*** Opening PROVIDED ENTRIES ***

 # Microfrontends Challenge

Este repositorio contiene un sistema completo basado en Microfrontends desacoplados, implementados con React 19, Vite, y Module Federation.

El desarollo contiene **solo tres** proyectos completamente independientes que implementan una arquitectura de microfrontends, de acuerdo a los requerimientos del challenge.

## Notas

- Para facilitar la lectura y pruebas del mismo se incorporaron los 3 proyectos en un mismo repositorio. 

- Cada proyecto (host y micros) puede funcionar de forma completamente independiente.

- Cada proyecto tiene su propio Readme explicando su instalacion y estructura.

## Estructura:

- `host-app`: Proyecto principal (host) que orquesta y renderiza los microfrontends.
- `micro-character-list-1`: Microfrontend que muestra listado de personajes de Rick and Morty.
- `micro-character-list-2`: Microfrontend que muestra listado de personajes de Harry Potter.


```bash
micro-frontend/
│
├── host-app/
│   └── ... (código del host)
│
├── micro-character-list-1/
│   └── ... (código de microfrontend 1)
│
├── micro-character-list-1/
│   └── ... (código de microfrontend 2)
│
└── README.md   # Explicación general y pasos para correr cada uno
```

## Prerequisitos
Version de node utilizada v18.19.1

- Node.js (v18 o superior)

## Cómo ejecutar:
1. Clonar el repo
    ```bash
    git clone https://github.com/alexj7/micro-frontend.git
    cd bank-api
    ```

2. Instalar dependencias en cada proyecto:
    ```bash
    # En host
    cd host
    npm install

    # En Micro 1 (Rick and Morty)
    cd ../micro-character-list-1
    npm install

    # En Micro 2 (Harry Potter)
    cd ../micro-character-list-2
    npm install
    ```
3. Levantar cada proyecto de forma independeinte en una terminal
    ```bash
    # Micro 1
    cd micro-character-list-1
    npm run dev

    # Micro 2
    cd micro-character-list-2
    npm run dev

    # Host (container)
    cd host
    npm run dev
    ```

*** Closing PROVIDED ENTRIES ***
*** Opening PROVIDED ENTRIES ***

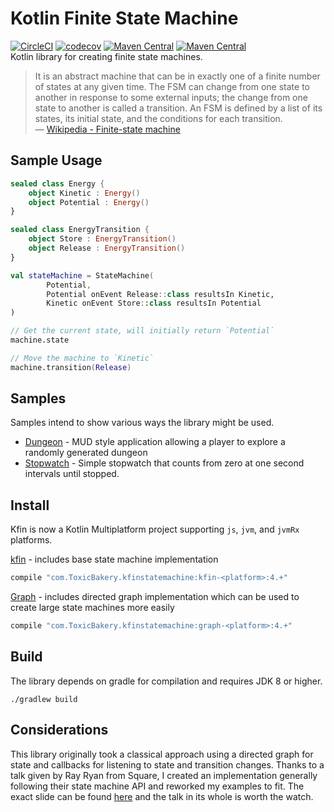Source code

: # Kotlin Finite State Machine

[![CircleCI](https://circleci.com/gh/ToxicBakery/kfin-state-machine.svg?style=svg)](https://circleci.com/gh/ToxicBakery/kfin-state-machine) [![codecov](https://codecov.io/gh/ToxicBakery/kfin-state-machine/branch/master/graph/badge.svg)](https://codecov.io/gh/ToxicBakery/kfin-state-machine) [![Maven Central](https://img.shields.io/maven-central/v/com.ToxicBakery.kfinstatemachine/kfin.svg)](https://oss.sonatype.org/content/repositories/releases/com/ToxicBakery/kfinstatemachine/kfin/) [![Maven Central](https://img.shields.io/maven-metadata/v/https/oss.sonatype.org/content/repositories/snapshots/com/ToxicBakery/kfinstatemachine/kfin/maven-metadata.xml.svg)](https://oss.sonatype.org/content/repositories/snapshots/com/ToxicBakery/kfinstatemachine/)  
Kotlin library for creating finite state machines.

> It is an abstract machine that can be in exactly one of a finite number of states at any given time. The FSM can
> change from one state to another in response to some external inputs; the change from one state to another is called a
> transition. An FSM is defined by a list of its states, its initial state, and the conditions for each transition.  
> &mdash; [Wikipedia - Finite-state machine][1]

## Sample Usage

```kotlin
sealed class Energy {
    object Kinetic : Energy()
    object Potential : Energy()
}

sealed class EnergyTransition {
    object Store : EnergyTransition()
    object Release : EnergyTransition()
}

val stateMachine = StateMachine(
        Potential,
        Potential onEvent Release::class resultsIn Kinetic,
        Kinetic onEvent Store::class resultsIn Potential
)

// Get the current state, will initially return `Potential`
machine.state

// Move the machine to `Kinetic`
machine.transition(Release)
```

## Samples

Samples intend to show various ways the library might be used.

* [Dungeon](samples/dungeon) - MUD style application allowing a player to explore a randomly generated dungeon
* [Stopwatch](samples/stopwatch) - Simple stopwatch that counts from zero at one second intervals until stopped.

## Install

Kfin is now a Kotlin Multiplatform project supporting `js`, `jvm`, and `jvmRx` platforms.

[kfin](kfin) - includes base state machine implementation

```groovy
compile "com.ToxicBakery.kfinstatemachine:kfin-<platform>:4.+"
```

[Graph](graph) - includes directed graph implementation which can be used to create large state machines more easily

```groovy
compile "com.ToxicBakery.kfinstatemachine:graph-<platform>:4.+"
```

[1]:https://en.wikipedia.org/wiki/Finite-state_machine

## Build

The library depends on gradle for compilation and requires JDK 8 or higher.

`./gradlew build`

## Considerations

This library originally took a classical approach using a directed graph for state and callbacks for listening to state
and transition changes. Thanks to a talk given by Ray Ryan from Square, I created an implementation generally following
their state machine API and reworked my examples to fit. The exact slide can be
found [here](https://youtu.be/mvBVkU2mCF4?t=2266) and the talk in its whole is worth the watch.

*** Closing PROVIDED ENTRIES ***

**TASK PROMPT**
Scan the listing for the word "object". Copy every line in which it appears.

**RESULT OF THIS TASK**
    object Kinetic : Energy()
    object Potential : Energy()
    object Store : EnergyTransition()
    object Release : EnergyTransition()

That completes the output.